Your response should reproduce every line of the entries that contains the word "Leah".

# [Extracted records]
★ ★ ★
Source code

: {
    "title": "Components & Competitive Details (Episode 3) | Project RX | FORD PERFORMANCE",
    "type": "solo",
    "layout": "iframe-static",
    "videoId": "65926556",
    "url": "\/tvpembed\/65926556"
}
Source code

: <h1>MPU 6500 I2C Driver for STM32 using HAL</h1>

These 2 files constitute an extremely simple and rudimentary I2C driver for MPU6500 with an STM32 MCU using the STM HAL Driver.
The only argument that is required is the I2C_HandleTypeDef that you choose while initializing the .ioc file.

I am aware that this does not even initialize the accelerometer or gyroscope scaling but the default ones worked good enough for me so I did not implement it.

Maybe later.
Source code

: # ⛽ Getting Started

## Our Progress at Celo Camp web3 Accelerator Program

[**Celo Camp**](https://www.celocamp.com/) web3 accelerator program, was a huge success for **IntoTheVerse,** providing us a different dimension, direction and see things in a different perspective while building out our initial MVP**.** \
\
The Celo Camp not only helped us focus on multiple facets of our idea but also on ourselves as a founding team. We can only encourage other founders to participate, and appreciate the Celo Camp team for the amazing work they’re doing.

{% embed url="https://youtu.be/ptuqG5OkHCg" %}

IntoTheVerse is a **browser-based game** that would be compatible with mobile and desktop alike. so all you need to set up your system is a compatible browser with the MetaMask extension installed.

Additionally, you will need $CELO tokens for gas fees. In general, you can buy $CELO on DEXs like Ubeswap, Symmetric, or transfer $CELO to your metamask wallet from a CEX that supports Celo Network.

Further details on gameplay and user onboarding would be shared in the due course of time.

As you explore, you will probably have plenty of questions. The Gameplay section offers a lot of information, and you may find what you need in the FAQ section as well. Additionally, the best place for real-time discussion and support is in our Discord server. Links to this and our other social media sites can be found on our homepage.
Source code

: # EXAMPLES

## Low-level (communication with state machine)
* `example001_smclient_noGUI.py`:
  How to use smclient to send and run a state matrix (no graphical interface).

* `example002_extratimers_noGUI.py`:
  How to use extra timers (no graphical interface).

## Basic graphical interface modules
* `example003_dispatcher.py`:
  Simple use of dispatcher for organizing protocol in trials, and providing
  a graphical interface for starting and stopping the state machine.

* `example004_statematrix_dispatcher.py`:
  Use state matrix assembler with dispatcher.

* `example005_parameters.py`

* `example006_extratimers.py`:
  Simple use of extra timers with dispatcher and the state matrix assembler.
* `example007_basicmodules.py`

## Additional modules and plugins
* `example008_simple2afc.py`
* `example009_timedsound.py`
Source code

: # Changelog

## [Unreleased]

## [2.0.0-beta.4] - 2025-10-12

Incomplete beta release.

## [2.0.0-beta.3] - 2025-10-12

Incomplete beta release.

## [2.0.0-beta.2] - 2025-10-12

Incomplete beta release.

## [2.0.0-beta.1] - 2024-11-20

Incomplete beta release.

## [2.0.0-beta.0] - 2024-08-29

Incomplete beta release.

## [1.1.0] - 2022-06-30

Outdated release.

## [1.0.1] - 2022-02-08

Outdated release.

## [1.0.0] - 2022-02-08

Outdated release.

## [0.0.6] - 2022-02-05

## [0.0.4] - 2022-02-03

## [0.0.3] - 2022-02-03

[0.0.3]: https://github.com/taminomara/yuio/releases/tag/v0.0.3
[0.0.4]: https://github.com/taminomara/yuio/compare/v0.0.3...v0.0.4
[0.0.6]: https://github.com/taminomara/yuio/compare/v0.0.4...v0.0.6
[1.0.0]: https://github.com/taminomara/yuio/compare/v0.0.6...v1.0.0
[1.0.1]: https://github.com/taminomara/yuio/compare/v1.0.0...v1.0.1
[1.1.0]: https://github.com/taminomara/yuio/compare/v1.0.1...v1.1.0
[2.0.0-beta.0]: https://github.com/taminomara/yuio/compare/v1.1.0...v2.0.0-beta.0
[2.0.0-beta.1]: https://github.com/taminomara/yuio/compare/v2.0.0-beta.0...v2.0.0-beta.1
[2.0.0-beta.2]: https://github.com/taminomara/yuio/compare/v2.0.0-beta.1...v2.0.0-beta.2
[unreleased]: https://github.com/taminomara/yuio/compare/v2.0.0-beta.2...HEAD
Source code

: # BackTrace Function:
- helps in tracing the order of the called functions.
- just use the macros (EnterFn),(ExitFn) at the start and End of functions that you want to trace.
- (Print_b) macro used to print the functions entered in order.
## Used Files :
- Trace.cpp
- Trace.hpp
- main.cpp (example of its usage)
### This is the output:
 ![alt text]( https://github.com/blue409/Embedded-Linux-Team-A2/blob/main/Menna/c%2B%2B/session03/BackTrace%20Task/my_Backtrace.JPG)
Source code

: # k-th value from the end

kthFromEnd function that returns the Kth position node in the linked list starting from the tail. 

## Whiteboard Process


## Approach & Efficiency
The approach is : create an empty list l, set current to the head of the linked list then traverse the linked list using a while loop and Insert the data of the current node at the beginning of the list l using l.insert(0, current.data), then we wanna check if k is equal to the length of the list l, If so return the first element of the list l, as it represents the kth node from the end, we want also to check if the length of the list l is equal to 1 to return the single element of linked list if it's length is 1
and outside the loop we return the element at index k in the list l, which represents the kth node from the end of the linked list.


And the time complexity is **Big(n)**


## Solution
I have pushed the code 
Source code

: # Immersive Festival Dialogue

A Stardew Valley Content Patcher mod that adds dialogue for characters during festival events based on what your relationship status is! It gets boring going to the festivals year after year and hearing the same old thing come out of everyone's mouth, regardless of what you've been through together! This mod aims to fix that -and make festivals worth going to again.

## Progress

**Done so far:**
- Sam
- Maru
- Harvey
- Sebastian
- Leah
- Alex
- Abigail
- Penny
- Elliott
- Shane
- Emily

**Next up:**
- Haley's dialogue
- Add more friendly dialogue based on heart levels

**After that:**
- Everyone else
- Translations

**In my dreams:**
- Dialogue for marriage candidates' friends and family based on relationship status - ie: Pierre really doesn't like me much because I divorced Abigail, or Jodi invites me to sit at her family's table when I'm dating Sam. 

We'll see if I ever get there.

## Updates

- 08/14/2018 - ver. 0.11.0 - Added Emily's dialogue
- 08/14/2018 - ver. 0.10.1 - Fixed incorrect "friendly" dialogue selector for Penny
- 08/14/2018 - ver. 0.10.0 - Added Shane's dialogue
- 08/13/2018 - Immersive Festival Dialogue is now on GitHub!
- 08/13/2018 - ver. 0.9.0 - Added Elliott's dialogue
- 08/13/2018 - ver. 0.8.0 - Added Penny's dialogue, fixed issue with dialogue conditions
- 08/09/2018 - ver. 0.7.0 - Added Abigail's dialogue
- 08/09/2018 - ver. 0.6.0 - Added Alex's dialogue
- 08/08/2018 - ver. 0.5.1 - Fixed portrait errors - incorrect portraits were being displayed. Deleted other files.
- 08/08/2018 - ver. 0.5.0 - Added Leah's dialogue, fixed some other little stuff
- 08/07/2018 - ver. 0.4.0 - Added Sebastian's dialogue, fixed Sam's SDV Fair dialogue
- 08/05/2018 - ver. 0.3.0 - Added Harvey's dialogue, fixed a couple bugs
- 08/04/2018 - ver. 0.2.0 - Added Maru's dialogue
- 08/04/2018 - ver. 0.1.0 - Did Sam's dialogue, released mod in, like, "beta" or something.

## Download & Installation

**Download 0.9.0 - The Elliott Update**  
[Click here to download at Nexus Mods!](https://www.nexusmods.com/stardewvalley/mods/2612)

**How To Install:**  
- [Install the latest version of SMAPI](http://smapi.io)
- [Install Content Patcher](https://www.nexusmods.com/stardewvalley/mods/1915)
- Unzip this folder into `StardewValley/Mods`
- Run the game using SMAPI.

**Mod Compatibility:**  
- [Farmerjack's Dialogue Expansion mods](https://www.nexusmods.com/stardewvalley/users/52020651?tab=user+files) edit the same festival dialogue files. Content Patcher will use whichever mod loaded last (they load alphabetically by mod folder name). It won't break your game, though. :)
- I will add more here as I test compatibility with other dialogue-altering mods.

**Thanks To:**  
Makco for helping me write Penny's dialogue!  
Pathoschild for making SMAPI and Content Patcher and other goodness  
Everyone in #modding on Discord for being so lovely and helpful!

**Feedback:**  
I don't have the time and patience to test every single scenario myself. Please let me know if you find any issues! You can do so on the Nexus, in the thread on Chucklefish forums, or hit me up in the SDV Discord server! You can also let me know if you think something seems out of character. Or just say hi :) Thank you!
★ ★ ★
# [Output for this task]
- Leah
- 08/08/2018 - ver. 0.5.0 - Added Leah's dialogue, fixed some other little stuff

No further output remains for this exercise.